Quase todo mundo já ouviu falar naquele velho truque de deixar os grãos de molho da noite pro dia pra acelerar o cozimento.

Não é só um truque. Depois que você experimenta o gosto e a sensação física que fica ao comer um feijão feito dessa forma, eu diria que se torna indispensável. Na verdade, o efeito do remolho não é só hidratar e amolecer os grãos, mas principalmente fazer com que as enzimas de dormência da semente se quebrem. Com isso o processo de fermentação começa a acontecer, o que facilita muito a nossa digestão.

É difícil precisar o tempo adequado pra esse processo porque são muitas as variáveis do processo: o tipo de leguminosa que está sendo usada, se o grão está novo ou velho, como está a temperatura do dia. 8h é o mínimo, mas por conta de temperaturas em torno de 10 graus no inverno, já cheguei a deixar o feijão por 48h de molho, com trocas de água regulares.

Como o processo de fermentação tem início em meios ácidos, acidificar um pouco a água pode favorecer o processo. Não é indispensável, e veganos podem usar limão ou vinagre pra obter o mesmo efeito. Mas se você tiver soro de leite sobrando, vale experimentar. Além da acidificação, ele também vai trazer culturas que ajudam no processo. Adicione uma colher de sopa pra cada xícara de água que você colocar.

4. Adubo pra plantas

Depois das duas primeiras semanas, o soro de leite começa a mudar suas características. Ele vai acidificando porque a cultura segue transformando os açúcares do leite presentes no meio. Embora ainda sejam utilizáveis na cozinha, o paladar começa a ficar alterado. Nesse ponto, acho que o melhor uso pra ele é usar como adubo pra plantas.

O ideal é diluir esse soro, pois uma quantidade concentrada é capaz de matá-las. Como se sabe, a diferença entre o remédio e o veneno é a concentração.

Use a proporção 1:9. Isso significa que pra cada 1 medida de soro, adicione 9 medidas idênticas de água. Apesar de ter um PH ácido, o soro de leite, se usado corretamente, não causa acidificação do solo. Além da diluição adequada, evite usar esse composto pra molhar as plantas todas as semanas, especialmente se elas estiverem em vaso.

cantinho de plantas que precisam de cuidado intensivo
Quando tenho espaço, crio um cantinho para as plantas que precisam de cuidados intensivos, como adubação, o que facilita lembrar de usar o composto com soro
5. Para tratar plantas com doenças fúngicas

Uma outra forma de uso do soro na produção de comidas futuras é no tratamento de plantas que estejam com uma doença fúngica muito comum chamada oídio. Este é um método agroecológico estudado e recomendado pela Embrapa.

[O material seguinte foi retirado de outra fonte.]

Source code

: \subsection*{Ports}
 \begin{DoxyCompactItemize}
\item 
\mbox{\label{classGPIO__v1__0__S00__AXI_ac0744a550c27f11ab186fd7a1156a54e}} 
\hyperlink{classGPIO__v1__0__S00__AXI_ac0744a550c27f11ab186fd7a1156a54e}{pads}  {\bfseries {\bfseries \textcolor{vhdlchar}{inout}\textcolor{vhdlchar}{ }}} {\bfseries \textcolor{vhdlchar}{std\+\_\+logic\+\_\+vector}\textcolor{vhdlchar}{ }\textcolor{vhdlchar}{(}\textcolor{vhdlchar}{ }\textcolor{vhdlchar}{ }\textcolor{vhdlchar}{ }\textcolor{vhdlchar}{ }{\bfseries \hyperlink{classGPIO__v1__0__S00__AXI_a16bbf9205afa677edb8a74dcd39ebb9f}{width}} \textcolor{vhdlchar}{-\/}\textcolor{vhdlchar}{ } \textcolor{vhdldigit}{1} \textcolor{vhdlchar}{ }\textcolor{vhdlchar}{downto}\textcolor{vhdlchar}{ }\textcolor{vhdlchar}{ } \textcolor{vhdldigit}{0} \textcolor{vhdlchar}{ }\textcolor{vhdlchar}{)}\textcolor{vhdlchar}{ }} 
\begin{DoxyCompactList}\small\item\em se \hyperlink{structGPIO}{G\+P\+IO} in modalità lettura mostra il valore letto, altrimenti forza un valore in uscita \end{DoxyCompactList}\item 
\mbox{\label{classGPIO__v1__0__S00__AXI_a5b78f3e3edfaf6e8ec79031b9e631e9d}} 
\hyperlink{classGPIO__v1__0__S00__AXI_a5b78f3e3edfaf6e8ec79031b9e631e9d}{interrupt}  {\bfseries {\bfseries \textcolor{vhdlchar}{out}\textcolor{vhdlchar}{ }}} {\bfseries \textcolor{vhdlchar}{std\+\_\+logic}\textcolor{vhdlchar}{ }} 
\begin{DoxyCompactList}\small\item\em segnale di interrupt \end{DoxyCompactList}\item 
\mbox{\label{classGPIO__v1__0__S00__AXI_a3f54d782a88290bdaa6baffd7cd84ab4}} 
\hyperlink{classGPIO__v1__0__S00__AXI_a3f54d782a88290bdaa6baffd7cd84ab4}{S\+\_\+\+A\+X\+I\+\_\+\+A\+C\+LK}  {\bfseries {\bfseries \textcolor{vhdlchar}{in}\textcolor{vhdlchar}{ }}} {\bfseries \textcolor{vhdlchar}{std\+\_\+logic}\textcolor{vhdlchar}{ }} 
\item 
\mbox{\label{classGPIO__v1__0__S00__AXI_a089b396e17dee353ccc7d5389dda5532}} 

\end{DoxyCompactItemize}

Você já teve alguma planta que começou a ficar com a folha esbranquiçada, como se alguém tivesse deixado cair farinha sobre ela? Isso é o oídio. Em jardins, ela é bem comum nos tomateiros, pepino, melancia, abobrinha, pimentão, e feijão, mas atinge uma diversidade imensa de culturas.

folha atacada pelo fungo oídio
Folhas do pé de urucum atacadas pelo fungo oídio

O mecanismo de controle mais provável de atuação do soro é pelo antogonismo natural entre fungos e bactérias. A cultura presente no soro do leite também facilita a modificação do PH favorável para proliferação do fungo.

Pra fazer o controle do oídio, a recomendação é diluir o soro, na proporção de 30% (para cada 3 partes de soro, dilua em 7 parte de água) e pulverizar semanalmente sobre as folhas da planta inteira. Como outros líquidos pulverizados nas folhas, procure fazer as aplicações ao final do dia. Nesse horário sol já não vai incidir sobre elas e o risco de queimaduras é menor. Continue as aplicações por pelo menos 4 semanas.